What the exercise asks:
Return all the entries exactly. No pictures.

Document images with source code
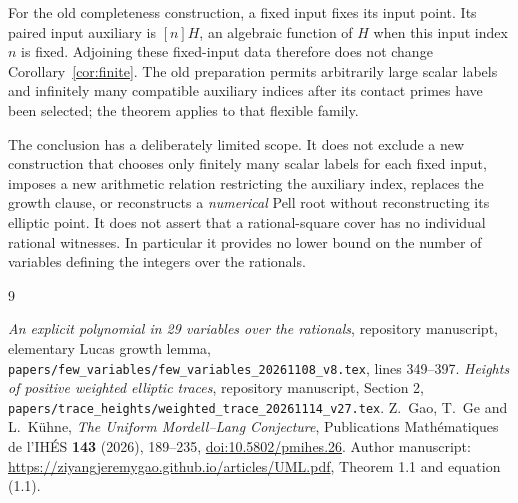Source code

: \documentclass[11pt,a4paper]{article}
\begin{document}
For the old completeness construction, a fixed input fixes its input
point. Its paired input auxiliary is $[n]H$, an algebraic function
of $H$ when this input index $n$ is fixed. Adjoining these fixed-input
data therefore does not change Corollary~\ref{cor:finite}.
The old preparation permits arbitrarily large scalar labels and
infinitely many compatible auxiliary indices after its contact primes
have been selected; the theorem applies to that flexible family.

The conclusion has a deliberately limited scope. It does not exclude
a new construction that chooses only finitely many scalar labels for
each fixed input, imposes a new arithmetic relation restricting the
auxiliary index, replaces the growth clause, or reconstructs a
\emph{numerical} Pell root without reconstructing its elliptic point.
It does not assert that a rational-square cover has no individual
rational witnesses. In particular it provides no lower bound on the
number of variables defining the integers over the rationals.

\begin{thebibliography}{9}\raggedright
{}\emph{An explicit polynomial in 29 variables over the
rationals}, repository manuscript, elementary Lucas growth lemma,
\nolinkurl{papers/few_variables/few_variables_20261108_v8.tex},
lines 349--397.
\emph{Heights of positive weighted elliptic traces}, repository
manuscript, Section 2,
\nolinkurl{papers/trace_heights/weighted_trace_20261114_v27.tex}.
Z.~Gao, T.~Ge and L.~K\"uhne,
\emph{The Uniform Mordell--Lang Conjecture},
Publications Math\'ematiques de l'IH\'ES \textbf{143} (2026), 189--235,
\href{https://doi.org/10.5802/pmihes.26}{doi:10.5802/pmihes.26}.
Author manuscript:
\url{https://ziyangjeremygao.github.io/articles/UML.pdf},
Theorem 1.1 and equation (1.1).
\end{thebibliography}
\end{document}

Expected answer:
Source code

: \documentclass[11pt,a4paper]{article}
\begin{document}
For the old completeness construction, a fixed input fixes its input
point. Its paired input auxiliary is $[n]H$, an algebraic function
of $H$ when this input index $n$ is fixed. Adjoining these fixed-input
data therefore does not change Corollary~\ref{cor:finite}.
The old preparation permits arbitrarily large scalar labels and
infinitely many compatible auxiliary indices after its contact primes
have been selected; the theorem applies to that flexible family.

The conclusion has a deliberately limited scope. It does not exclude
a new construction that chooses only finitely many scalar labels for
each fixed input, imposes a new arithmetic relation restricting the
auxiliary index, replaces the growth clause, or reconstructs a
\emph{numerical} Pell root without reconstructing its elliptic point.
It does not assert that a rational-square cover has no individual
rational witnesses. In particular it provides no lower bound on the
number of variables defining the integers over the rationals.

\begin{thebibliography}{9}\raggedright
{}\emph{An explicit polynomial in 29 variables over the
rationals}, repository manuscript, elementary Lucas growth lemma,
\nolinkurl{papers/few_variables/few_variables_20261108_v8.tex},
lines 349--397.
\emph{Heights of positive weighted elliptic traces}, repository
manuscript, Section 2,
\nolinkurl{papers/trace_heights/weighted_trace_20261114_v27.tex}.
Z.~Gao, T.~Ge and L.~K\"uhne,
\emph{The Uniform Mordell--Lang Conjecture},
Publications Math\'ematiques de l'IH\'ES \textbf{143} (2026), 189--235,
\href{https://doi.org/10.5802/pmihes.26}{doi:10.5802/pmihes.26}.
Author manuscript:
\url{https://ziyangjeremygao.github.io/articles/UML.pdf},
Theorem 1.1 and equation (1.1).
\end{thebibliography}
\end{document}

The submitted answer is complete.